** Your instructions **
Whatever the listing holds, output it without alteration.

** Material supplied **
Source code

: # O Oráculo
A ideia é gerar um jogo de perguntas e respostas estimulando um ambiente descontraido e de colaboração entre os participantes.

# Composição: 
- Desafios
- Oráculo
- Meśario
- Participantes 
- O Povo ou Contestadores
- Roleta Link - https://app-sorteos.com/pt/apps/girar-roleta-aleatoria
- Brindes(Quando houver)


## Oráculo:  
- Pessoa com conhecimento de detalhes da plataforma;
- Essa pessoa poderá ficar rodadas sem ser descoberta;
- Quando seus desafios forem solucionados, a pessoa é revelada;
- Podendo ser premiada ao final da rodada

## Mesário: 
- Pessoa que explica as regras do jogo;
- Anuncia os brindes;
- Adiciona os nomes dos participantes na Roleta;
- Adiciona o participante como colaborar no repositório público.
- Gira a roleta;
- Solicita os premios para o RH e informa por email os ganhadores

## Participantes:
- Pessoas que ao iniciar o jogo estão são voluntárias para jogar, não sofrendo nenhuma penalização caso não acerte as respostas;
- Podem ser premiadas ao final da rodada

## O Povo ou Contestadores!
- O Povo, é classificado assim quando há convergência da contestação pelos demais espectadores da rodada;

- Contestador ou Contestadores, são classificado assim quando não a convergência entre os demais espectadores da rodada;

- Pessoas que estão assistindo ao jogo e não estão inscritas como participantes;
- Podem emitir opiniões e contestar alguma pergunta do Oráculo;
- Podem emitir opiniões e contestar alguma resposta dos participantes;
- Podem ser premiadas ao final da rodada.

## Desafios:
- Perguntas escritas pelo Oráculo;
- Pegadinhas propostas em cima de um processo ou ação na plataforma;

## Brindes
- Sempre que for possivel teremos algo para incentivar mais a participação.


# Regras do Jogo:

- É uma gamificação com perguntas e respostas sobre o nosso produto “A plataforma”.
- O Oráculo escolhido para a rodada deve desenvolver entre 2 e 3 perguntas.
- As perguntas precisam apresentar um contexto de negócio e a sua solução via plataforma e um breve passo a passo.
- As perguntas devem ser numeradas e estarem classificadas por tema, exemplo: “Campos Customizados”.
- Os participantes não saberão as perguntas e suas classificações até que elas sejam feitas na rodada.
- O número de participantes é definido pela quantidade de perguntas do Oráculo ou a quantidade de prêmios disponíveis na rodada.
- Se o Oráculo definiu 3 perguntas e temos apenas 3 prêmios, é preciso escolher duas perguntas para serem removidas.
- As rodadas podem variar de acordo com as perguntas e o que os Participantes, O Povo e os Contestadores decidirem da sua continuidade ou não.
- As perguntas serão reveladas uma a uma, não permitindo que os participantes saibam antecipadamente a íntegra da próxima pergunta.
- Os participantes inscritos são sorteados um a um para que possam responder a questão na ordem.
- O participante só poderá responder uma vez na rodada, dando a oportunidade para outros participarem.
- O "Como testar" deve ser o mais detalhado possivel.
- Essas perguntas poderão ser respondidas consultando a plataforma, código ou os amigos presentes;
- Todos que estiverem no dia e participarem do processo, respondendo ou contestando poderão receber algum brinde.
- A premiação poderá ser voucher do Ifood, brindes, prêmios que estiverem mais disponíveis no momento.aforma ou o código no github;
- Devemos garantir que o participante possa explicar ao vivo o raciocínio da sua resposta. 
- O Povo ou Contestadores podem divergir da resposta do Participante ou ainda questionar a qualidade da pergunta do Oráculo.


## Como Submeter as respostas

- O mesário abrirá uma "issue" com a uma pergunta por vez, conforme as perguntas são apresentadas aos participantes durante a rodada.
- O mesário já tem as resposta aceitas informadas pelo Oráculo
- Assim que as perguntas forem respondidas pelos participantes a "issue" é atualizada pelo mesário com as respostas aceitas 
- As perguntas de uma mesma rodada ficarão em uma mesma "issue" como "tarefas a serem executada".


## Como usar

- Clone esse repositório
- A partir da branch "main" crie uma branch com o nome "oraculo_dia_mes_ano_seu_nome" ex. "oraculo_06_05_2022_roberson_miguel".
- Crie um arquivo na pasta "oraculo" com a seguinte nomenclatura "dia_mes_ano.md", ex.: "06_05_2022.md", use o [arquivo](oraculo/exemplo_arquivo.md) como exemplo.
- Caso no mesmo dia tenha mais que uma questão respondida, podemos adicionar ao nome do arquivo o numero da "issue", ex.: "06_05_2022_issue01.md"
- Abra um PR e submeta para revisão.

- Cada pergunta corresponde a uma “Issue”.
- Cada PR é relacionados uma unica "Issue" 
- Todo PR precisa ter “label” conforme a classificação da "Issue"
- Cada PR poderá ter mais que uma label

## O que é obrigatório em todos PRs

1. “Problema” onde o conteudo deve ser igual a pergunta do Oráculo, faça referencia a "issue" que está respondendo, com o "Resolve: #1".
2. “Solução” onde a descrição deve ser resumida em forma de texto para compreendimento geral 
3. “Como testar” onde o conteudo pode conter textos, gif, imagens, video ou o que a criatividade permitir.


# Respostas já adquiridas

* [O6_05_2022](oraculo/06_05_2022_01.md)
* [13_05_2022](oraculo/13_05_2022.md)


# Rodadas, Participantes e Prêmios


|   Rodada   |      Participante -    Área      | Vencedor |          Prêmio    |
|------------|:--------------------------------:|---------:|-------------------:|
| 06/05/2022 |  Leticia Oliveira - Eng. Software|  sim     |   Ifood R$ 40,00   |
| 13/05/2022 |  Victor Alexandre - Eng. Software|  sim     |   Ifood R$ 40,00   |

** Solution for this exercise **
Source code

: # O Oráculo
A ideia é gerar um jogo de perguntas e respostas estimulando um ambiente descontraido e de colaboração entre os participantes.

# Composição: 
- Desafios
- Oráculo
- Meśario
- Participantes 
- O Povo ou Contestadores
- Roleta Link - https://app-sorteos.com/pt/apps/girar-roleta-aleatoria
- Brindes(Quando houver)


## Oráculo:  
- Pessoa com conhecimento de detalhes da plataforma;
- Essa pessoa poderá ficar rodadas sem ser descoberta;
- Quando seus desafios forem solucionados, a pessoa é revelada;
- Podendo ser premiada ao final da rodada

## Mesário: 
- Pessoa que explica as regras do jogo;
- Anuncia os brindes;
- Adiciona os nomes dos participantes na Roleta;
- Adiciona o participante como colaborar no repositório público.
- Gira a roleta;
- Solicita os premios para o RH e informa por email os ganhadores

## Participantes:
- Pessoas que ao iniciar o jogo estão são voluntárias para jogar, não sofrendo nenhuma penalização caso não acerte as respostas;
- Podem ser premiadas ao final da rodada

## O Povo ou Contestadores!
- O Povo, é classificado assim quando há convergência da contestação pelos demais espectadores da rodada;

- Contestador ou Contestadores, são classificado assim quando não a convergência entre os demais espectadores da rodada;

- Pessoas que estão assistindo ao jogo e não estão inscritas como participantes;
- Podem emitir opiniões e contestar alguma pergunta do Oráculo;
- Podem emitir opiniões e contestar alguma resposta dos participantes;
- Podem ser premiadas ao final da rodada.

## Desafios:
- Perguntas escritas pelo Oráculo;
- Pegadinhas propostas em cima de um processo ou ação na plataforma;

## Brindes
- Sempre que for possivel teremos algo para incentivar mais a participação.


# Regras do Jogo:

- É uma gamificação com perguntas e respostas sobre o nosso produto “A plataforma”.
- O Oráculo escolhido para a rodada deve desenvolver entre 2 e 3 perguntas.
- As perguntas precisam apresentar um contexto de negócio e a sua solução via plataforma e um breve passo a passo.
- As perguntas devem ser numeradas e estarem classificadas por tema, exemplo: “Campos Customizados”.
- Os participantes não saberão as perguntas e suas classificações até que elas sejam feitas na rodada.
- O número de participantes é definido pela quantidade de perguntas do Oráculo ou a quantidade de prêmios disponíveis na rodada.
- Se o Oráculo definiu 3 perguntas e temos apenas 3 prêmios, é preciso escolher duas perguntas para serem removidas.
- As rodadas podem variar de acordo com as perguntas e o que os Participantes, O Povo e os Contestadores decidirem da sua continuidade ou não.
- As perguntas serão reveladas uma a uma, não permitindo que os participantes saibam antecipadamente a íntegra da próxima pergunta.
- Os participantes inscritos são sorteados um a um para que possam responder a questão na ordem.
- O participante só poderá responder uma vez na rodada, dando a oportunidade para outros participarem.
- O "Como testar" deve ser o mais detalhado possivel.
- Essas perguntas poderão ser respondidas consultando a plataforma, código ou os amigos presentes;
- Todos que estiverem no dia e participarem do processo, respondendo ou contestando poderão receber algum brinde.
- A premiação poderá ser voucher do Ifood, brindes, prêmios que estiverem mais disponíveis no momento.aforma ou o código no github;
- Devemos garantir que o participante possa explicar ao vivo o raciocínio da sua resposta. 
- O Povo ou Contestadores podem divergir da resposta do Participante ou ainda questionar a qualidade da pergunta do Oráculo.


## Como Submeter as respostas

- O mesário abrirá uma "issue" com a uma pergunta por vez, conforme as perguntas são apresentadas aos participantes durante a rodada.
- O mesário já tem as resposta aceitas informadas pelo Oráculo
- Assim que as perguntas forem respondidas pelos participantes a "issue" é atualizada pelo mesário com as respostas aceitas 
- As perguntas de uma mesma rodada ficarão em uma mesma "issue" como "tarefas a serem executada".


## Como usar

- Clone esse repositório
- A partir da branch "main" crie uma branch com o nome "oraculo_dia_mes_ano_seu_nome" ex. "oraculo_06_05_2022_roberson_miguel".
- Crie um arquivo na pasta "oraculo" com a seguinte nomenclatura "dia_mes_ano.md", ex.: "06_05_2022.md", use o [arquivo](oraculo/exemplo_arquivo.md) como exemplo.
- Caso no mesmo dia tenha mais que uma questão respondida, podemos adicionar ao nome do arquivo o numero da "issue", ex.: "06_05_2022_issue01.md"
- Abra um PR e submeta para revisão.

- Cada pergunta corresponde a uma “Issue”.
- Cada PR é relacionados uma unica "Issue" 
- Todo PR precisa ter “label” conforme a classificação da "Issue"
- Cada PR poderá ter mais que uma label

## O que é obrigatório em todos PRs

1. “Problema” onde o conteudo deve ser igual a pergunta do Oráculo, faça referencia a "issue" que está respondendo, com o "Resolve: #1".
2. “Solução” onde a descrição deve ser resumida em forma de texto para compreendimento geral 
3. “Como testar” onde o conteudo pode conter textos, gif, imagens, video ou o que a criatividade permitir.


# Respostas já adquiridas

* [O6_05_2022](oraculo/06_05_2022_01.md)
* [13_05_2022](oraculo/13_05_2022.md)


# Rodadas, Participantes e Prêmios


|   Rodada   |      Participante -    Área      | Vencedor |          Prêmio    |
|------------|:--------------------------------:|---------:|-------------------:|
| 06/05/2022 |  Leticia Oliveira - Eng. Software|  sim     |   Ifood R$ 40,00   |
| 13/05/2022 |  Victor Alexandre - Eng. Software|  sim     |   Ifood R$ 40,00   |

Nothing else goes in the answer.